Problem to solve
The response should be the lines of the data, starting at the first and ending at the one that contains "Options of the", copied without change.

Data extracted from a collection
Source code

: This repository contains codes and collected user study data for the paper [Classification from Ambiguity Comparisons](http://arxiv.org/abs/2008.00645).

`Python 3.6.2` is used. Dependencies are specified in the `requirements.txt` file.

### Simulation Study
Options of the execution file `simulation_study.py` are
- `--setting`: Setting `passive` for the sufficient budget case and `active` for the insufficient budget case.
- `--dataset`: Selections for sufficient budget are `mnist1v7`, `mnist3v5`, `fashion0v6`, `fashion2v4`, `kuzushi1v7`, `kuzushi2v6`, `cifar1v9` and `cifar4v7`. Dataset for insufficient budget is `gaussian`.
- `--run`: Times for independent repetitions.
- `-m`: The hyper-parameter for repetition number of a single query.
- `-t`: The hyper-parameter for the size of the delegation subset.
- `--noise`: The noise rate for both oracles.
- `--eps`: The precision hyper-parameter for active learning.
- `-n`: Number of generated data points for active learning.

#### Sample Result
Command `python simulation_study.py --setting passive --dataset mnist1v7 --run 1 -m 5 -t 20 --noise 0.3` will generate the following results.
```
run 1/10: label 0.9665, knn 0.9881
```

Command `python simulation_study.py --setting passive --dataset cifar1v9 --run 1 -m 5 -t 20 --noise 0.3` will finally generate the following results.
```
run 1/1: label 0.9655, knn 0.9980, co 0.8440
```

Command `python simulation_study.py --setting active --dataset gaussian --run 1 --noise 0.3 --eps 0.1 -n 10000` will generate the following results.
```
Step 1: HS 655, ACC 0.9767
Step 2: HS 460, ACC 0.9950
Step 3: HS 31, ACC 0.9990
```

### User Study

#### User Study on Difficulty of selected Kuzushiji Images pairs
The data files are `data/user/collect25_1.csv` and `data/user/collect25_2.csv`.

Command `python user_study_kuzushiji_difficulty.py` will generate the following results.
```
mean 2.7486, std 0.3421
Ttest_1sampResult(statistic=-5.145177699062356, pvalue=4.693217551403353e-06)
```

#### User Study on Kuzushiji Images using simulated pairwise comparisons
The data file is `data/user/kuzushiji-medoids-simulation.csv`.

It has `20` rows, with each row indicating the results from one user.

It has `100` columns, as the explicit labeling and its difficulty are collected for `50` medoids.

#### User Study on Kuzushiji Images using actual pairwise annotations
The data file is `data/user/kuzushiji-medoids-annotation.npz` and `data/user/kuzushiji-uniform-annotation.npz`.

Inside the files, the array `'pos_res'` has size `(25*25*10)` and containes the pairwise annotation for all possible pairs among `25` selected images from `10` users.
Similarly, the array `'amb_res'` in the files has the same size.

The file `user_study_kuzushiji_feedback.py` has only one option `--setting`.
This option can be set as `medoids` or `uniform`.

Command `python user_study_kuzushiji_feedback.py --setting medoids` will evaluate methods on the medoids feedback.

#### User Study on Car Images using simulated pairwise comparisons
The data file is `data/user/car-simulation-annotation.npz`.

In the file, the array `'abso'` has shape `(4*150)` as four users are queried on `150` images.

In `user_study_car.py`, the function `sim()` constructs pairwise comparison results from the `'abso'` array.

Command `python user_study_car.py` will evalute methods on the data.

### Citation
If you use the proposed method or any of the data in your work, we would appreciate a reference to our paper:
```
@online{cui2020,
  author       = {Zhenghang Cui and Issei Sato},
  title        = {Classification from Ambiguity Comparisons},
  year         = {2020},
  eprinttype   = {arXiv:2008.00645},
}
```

Task solution
Source code

: This repository contains codes and collected user study data for the paper [Classification from Ambiguity Comparisons](http://arxiv.org/abs/2008.00645).

`Python 3.6.2` is used. Dependencies are specified in the `requirements.txt` file.

### Simulation Study
Options of the execution file `simulation_study.py` are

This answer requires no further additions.